Now Entering a Whine-Free Zone

Today I could be writing about the fact that the XXXX frigging wheelchair depot is only open three mornings a week and today wasn't one of them. But I'm not going to. I could also lament the mean, icy nor'easter that's been howling around my mother's building for the past 24 hours and nudging everyone a little closer to insanity. But I'll resist.
I realise I'm in serious danger of becoming a Weekly Whiner. So this week I'm dispensing only joy. Bring on the raindrops on roses and whiskers on kittens. I can take it.
First, let me tell you, our pear tree, given up for dead, has blossomed. In fact our terrace is a riot of fruit blossom. Nectarine, lemon, and now that shamefaced old pear. A pity really, because we're about to go away.
Saturday morning, if we're spared, Mr F and I will be on a flight to England. We'll arrive in our old parish in time for the Blessing of the Palms and stay for Holy Week and Pascha. A week-long spiritual feast of perfect balance. And we always get such a warm welcome. I'm sure we're much easier to love now we're not in the parish week after week, throwing our weight around.

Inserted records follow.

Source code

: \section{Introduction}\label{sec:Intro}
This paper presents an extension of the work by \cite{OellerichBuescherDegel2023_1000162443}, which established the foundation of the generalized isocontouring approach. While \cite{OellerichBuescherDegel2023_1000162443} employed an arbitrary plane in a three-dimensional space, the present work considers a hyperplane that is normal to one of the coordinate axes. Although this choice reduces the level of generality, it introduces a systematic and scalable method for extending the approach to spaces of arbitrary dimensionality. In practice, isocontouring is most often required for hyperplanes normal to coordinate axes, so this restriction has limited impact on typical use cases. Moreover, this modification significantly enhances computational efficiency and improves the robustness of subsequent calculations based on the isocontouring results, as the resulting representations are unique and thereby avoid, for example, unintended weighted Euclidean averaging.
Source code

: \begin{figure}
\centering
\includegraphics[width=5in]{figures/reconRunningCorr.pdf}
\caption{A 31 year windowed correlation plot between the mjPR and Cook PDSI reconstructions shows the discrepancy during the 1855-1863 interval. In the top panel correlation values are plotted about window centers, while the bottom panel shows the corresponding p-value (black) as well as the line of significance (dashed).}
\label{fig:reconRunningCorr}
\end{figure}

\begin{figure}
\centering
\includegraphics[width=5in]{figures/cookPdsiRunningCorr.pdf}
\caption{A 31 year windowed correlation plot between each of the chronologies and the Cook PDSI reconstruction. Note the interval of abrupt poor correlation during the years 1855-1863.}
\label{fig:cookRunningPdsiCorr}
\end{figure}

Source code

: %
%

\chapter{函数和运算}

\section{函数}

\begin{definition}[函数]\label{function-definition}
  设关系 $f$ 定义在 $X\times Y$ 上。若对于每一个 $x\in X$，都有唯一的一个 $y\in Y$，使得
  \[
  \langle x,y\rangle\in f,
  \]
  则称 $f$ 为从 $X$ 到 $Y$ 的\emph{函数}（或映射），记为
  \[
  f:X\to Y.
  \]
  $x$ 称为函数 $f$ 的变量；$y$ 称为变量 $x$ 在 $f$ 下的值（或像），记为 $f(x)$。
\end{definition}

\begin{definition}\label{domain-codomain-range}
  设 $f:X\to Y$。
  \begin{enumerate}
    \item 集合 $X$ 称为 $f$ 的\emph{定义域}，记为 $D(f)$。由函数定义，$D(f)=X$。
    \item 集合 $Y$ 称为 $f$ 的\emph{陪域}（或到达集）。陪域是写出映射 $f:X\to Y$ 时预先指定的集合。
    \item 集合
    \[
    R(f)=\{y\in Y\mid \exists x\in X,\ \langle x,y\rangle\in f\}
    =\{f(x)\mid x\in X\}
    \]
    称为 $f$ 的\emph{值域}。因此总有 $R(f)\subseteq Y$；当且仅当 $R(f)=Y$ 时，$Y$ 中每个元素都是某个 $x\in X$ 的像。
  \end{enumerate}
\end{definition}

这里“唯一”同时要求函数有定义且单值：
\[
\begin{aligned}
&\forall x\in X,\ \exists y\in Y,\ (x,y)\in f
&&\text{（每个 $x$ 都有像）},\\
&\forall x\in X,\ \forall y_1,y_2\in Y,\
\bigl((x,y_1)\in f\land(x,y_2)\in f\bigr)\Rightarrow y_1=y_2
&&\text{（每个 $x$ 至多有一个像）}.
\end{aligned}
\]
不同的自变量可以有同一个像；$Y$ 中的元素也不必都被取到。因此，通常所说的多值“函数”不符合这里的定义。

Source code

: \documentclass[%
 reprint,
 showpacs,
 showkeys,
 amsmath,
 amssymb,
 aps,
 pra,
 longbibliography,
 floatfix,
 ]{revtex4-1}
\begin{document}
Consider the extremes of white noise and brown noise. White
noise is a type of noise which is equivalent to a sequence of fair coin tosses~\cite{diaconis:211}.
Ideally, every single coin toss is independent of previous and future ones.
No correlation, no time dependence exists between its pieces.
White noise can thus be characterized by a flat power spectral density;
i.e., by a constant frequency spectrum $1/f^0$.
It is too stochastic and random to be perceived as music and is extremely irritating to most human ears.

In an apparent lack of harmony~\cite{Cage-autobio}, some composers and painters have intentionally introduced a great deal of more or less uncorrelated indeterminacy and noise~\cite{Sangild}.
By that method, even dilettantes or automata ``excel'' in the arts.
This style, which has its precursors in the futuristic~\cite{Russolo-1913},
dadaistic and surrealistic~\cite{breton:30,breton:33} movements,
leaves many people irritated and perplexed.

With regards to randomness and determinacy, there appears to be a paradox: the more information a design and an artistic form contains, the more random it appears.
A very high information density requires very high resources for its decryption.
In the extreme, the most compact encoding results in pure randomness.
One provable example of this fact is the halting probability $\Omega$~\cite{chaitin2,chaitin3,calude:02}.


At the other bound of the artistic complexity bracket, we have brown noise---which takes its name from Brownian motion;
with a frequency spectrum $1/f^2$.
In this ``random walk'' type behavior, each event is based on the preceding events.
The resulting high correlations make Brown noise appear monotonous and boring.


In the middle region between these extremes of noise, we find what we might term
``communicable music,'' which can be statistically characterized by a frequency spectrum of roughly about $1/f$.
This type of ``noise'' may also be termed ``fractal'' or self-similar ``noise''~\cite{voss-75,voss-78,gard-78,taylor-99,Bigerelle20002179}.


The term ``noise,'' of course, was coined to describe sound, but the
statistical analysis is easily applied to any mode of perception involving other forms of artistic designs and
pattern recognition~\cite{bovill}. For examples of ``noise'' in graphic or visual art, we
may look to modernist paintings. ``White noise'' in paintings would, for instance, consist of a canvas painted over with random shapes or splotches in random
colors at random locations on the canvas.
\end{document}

In my absence crack blog-sitter Carrie Galbraith will entertain you from California. And seeing that I'm technically unemployed at present, I intend working on my egg-dyeing skills. Onion skins I know about. My friend Theodora is the maestra of onion skin eggs so I'm going to leave that to her while I experiment with squished blueberries, turmeric and red cabbage. Will our Pascha basket contain eggs coloured lilac, yellow and blue, or will they all turn out an interesting shade of yuck? Watch this space.